_Problem to work on_. The records below hold a stretch from the line with "information on why certain flaws are more" through the line with "The report examines"; return exactly those lines, ends included, and nothing more.

▼▼▼

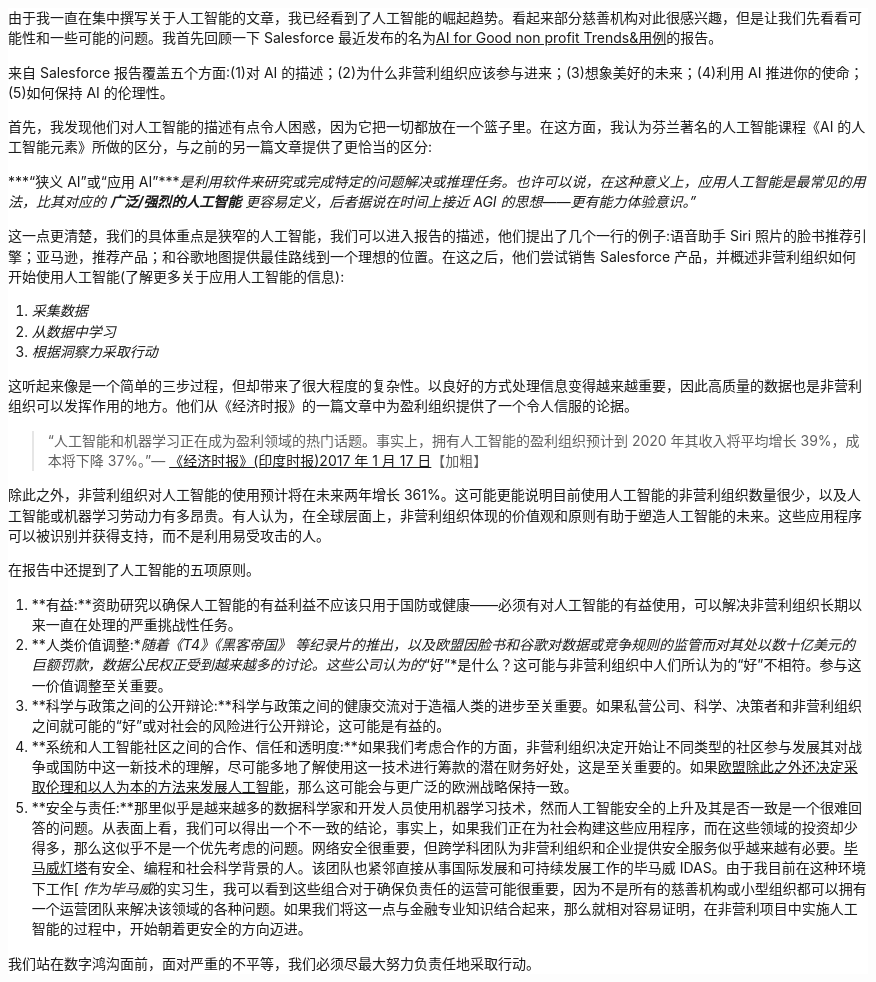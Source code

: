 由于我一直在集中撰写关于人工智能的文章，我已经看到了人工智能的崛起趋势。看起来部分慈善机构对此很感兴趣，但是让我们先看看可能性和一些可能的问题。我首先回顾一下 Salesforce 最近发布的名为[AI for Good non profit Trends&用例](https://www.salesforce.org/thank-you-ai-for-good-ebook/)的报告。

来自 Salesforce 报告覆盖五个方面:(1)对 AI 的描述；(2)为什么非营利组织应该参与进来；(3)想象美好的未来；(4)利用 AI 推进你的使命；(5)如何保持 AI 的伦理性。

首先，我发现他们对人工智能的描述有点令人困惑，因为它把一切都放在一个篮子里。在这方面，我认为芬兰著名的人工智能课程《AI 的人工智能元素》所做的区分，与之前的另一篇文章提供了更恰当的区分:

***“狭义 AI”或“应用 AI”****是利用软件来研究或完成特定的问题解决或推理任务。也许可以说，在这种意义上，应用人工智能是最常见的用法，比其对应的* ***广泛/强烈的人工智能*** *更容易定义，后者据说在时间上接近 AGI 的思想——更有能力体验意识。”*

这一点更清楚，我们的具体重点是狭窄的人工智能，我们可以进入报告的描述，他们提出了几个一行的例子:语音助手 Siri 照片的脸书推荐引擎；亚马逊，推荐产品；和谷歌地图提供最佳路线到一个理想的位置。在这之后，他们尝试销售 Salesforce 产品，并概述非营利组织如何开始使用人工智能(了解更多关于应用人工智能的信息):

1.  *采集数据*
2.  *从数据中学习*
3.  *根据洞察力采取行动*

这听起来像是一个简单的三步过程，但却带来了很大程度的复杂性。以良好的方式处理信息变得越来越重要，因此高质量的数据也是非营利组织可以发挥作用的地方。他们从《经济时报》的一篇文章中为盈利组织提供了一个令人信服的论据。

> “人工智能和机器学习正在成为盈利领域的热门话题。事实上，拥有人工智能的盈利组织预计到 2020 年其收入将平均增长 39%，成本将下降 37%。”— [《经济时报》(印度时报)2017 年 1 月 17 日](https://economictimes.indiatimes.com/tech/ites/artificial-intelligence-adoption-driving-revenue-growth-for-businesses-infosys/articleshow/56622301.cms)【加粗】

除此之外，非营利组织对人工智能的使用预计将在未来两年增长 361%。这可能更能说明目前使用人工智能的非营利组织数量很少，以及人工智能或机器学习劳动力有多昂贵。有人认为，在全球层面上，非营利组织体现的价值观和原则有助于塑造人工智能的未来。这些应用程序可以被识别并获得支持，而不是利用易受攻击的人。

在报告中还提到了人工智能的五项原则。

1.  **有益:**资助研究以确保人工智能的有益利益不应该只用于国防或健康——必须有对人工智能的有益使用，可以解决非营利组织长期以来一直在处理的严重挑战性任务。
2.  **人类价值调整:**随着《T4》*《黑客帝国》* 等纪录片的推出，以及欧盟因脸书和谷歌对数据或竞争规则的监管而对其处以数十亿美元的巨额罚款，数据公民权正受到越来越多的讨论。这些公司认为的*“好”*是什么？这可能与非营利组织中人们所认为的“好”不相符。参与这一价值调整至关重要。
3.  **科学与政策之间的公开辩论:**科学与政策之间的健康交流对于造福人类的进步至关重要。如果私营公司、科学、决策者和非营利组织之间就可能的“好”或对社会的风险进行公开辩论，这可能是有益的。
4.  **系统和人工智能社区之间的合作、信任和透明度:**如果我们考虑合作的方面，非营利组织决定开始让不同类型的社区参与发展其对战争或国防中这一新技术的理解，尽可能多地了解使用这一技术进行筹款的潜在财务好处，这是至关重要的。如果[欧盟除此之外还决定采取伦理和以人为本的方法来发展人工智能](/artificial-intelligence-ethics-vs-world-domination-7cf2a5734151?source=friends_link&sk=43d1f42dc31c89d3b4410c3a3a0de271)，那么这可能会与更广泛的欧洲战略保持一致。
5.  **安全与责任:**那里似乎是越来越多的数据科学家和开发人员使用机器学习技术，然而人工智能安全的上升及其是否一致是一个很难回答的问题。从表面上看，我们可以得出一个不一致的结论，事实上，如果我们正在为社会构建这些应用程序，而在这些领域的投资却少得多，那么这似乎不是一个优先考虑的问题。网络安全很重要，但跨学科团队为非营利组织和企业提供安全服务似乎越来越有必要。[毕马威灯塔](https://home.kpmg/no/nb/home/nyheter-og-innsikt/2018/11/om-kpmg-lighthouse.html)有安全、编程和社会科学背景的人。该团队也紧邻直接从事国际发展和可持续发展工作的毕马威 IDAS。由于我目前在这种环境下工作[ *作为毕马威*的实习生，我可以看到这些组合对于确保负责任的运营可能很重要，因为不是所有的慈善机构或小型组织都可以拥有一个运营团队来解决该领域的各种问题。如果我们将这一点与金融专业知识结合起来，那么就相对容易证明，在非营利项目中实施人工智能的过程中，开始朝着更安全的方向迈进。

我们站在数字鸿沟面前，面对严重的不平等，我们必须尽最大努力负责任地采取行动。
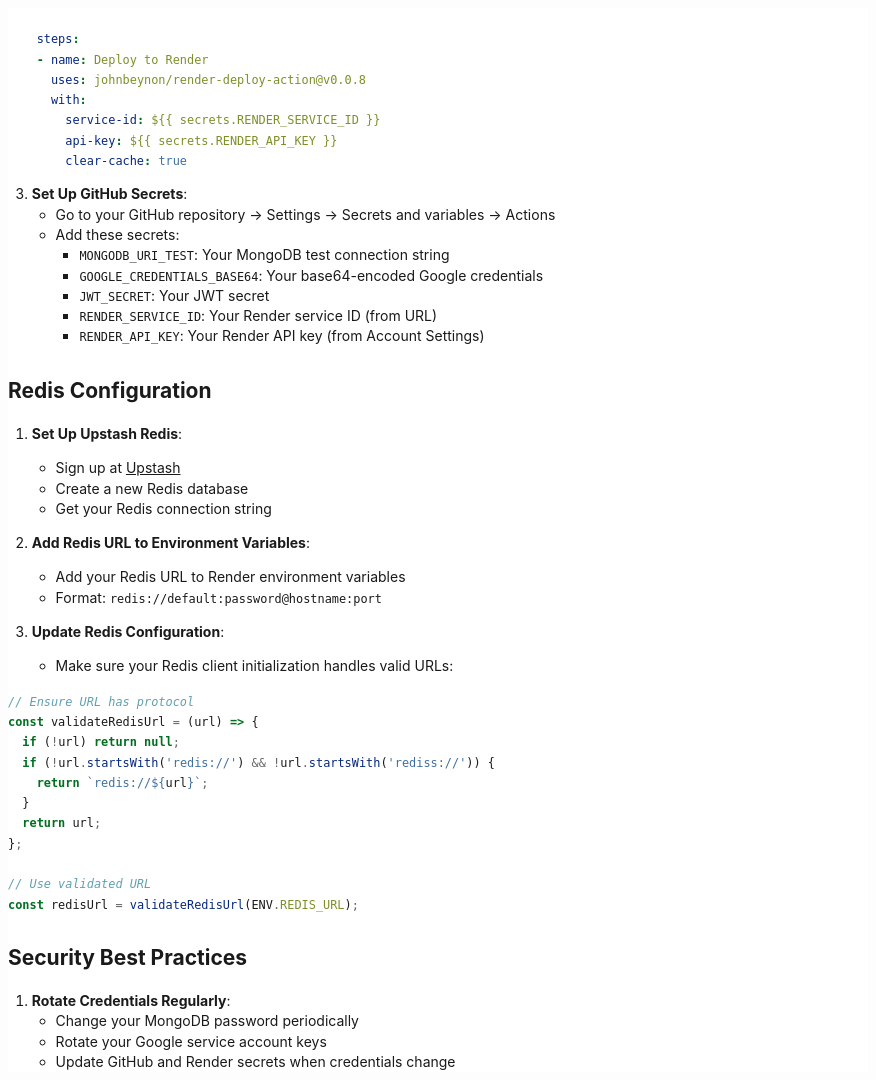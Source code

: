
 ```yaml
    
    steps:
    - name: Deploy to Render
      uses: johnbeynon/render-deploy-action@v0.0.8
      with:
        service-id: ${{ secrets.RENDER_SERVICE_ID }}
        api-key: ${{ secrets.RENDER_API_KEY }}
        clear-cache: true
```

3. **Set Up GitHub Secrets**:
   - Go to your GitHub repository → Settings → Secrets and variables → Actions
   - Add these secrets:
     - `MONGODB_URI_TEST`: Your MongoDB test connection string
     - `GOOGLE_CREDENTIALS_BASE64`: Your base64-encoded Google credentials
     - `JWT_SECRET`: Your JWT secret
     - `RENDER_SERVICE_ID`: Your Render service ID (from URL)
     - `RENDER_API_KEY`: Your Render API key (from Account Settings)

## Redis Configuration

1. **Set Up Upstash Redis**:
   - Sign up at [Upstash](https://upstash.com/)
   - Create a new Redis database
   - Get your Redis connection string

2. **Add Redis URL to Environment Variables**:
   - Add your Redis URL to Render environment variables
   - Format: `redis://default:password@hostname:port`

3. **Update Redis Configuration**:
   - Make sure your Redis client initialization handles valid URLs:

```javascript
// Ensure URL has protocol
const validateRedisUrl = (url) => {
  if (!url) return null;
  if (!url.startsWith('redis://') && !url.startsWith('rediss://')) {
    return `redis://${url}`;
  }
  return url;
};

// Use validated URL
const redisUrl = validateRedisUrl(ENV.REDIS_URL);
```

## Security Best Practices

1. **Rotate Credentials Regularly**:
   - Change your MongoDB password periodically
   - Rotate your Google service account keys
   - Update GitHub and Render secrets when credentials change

▲▲▲
▼▼▼

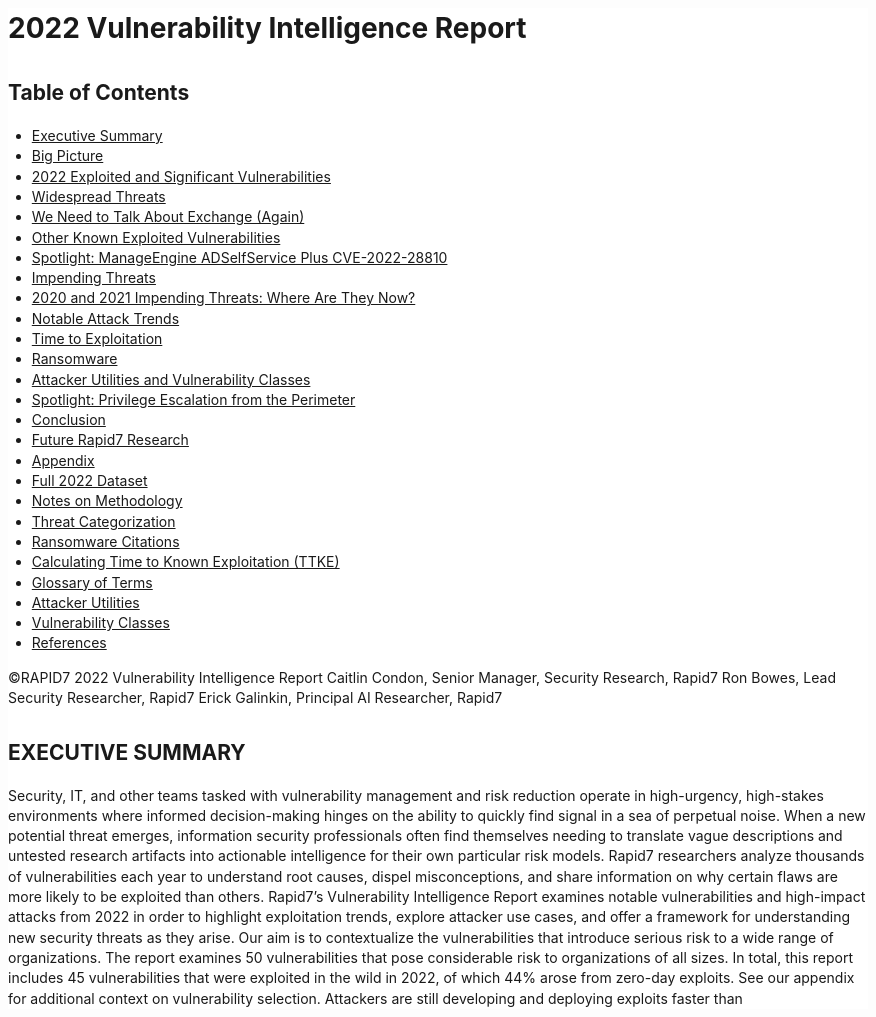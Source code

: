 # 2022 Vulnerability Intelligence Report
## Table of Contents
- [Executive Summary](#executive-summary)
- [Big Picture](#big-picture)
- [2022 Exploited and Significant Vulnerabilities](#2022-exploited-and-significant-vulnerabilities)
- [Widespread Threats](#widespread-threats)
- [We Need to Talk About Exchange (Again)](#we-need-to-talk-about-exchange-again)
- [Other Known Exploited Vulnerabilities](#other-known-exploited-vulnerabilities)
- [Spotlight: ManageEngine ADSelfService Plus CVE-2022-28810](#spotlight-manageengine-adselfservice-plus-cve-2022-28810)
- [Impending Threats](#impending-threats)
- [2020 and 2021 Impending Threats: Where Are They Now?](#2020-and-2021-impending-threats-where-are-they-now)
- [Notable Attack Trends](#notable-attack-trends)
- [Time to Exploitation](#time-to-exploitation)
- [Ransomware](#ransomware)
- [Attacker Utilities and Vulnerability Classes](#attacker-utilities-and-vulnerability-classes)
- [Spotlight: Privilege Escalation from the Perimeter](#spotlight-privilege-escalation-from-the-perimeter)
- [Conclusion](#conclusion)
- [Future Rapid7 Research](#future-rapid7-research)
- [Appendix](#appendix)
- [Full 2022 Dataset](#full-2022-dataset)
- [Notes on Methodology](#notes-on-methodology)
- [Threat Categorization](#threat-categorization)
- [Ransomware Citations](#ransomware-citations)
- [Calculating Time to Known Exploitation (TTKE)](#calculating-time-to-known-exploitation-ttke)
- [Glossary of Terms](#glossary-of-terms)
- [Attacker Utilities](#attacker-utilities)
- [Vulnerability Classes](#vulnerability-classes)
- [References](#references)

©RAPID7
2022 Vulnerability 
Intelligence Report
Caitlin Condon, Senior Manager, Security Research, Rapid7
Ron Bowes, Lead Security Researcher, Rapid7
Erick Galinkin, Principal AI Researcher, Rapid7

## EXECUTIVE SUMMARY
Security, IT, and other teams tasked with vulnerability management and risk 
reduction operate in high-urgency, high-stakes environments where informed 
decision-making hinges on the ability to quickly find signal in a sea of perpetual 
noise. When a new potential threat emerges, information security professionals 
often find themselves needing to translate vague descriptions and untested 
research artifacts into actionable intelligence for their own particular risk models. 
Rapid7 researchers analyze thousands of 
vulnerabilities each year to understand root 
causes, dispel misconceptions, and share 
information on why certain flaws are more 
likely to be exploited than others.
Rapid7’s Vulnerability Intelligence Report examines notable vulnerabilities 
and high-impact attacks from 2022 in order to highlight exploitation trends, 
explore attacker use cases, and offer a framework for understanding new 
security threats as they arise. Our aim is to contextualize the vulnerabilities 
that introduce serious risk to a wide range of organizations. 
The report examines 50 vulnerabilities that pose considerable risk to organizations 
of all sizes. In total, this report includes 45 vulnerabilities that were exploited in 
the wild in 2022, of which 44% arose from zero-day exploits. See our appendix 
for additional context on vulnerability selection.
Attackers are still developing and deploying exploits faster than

▲▲▲

_Solved problem_.
information on why certain flaws are more 
likely to be exploited than others.
Rapid7’s Vulnerability Intelligence Report examines notable vulnerabilities 
and high-impact attacks from 2022 in order to highlight exploitation trends, 
explore attacker use cases, and offer a framework for understanding new 
security threats as they arise. Our aim is to contextualize the vulnerabilities 
that introduce serious risk to a wide range of organizations. 
The report examines 50 vulnerabilities that pose considerable risk to organizations 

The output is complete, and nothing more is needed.